## Problem statement:
Would you please transcribe the records below exactly, leaving out the pictures?

Stored data entries:
============================================================
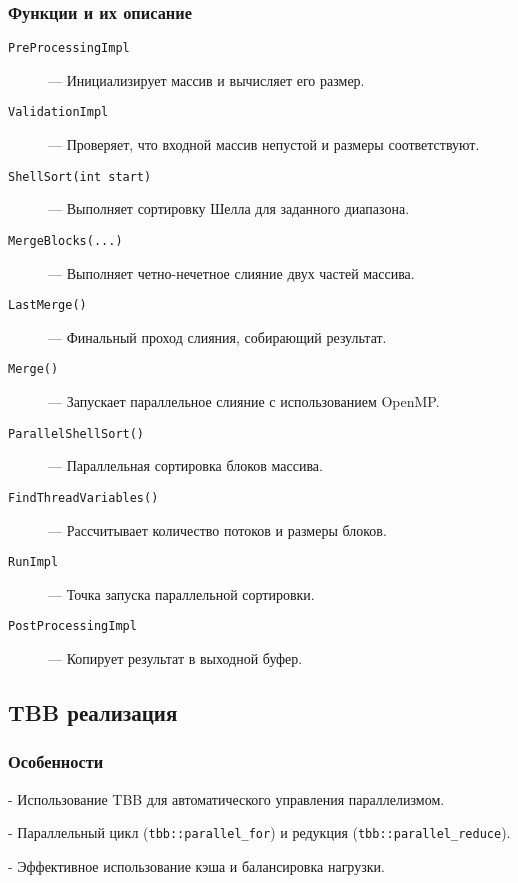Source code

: \documentclass[12pt]{article}
\begin{document}
\subsubsection*{Функции и их описание}
\begin{description}
    \item[\texttt{PreProcessingImpl}] — Инициализирует массив и вычисляет его размер.
    \item[\texttt{ValidationImpl}] — Проверяет, что входной массив непустой и размеры соответствуют.
    \item[\texttt{ShellSort(int start)}] — Выполняет сортировку Шелла для заданного диапазона.
    \item[\texttt{MergeBlocks(...)}] — Выполняет четно-нечетное слияние двух частей массива.
    \item[\texttt{LastMerge()}] — Финальный проход слияния, собирающий результат.
    \item[\texttt{Merge()}] — Запускает параллельное слияние с использованием OpenMP.
    \item[\texttt{ParallelShellSort()}] — Параллельная сортировка блоков массива.
    \item[\texttt{FindThreadVariables()}] — Рассчитывает количество потоков и размеры блоков.
    \item[\texttt{RunImpl}] — Точка запуска параллельной сортировки.
    \item[\texttt{PostProcessingImpl}] — Копирует результат в выходной буфер.
\end{description}

\subsection{TBB реализация}
\subsubsection*{Особенности}

    
- Использование TBB для автоматического управления параллелизмом.
    
- Параллельный цикл (\texttt{tbb::parallel\_for}) и редукция (\texttt{tbb::parallel\_reduce}).
    
- Эффективное использование кэша и балансировка нагрузки.
\end{document}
============================================================
## Answer area:
Source code

: \documentclass[12pt]{article}
\begin{document}
\subsubsection*{Функции и их описание}
\begin{description}
    \item[\texttt{PreProcessingImpl}] — Инициализирует массив и вычисляет его размер.
    \item[\texttt{ValidationImpl}] — Проверяет, что входной массив непустой и размеры соответствуют.
    \item[\texttt{ShellSort(int start)}] — Выполняет сортировку Шелла для заданного диапазона.
    \item[\texttt{MergeBlocks(...)}] — Выполняет четно-нечетное слияние двух частей массива.
    \item[\texttt{LastMerge()}] — Финальный проход слияния, собирающий результат.
    \item[\texttt{Merge()}] — Запускает параллельное слияние с использованием OpenMP.
    \item[\texttt{ParallelShellSort()}] — Параллельная сортировка блоков массива.
    \item[\texttt{FindThreadVariables()}] — Рассчитывает количество потоков и размеры блоков.
    \item[\texttt{RunImpl}] — Точка запуска параллельной сортировки.
    \item[\texttt{PostProcessingImpl}] — Копирует результат в выходной буфер.
\end{description}

\subsection{TBB реализация}
\subsubsection*{Особенности}

    
- Использование TBB для автоматического управления параллелизмом.
    
- Параллельный цикл (\texttt{tbb::parallel\_for}) и редукция (\texttt{tbb::parallel\_reduce}).
    
- Эффективное использование кэша и балансировка нагрузки.
\end{document}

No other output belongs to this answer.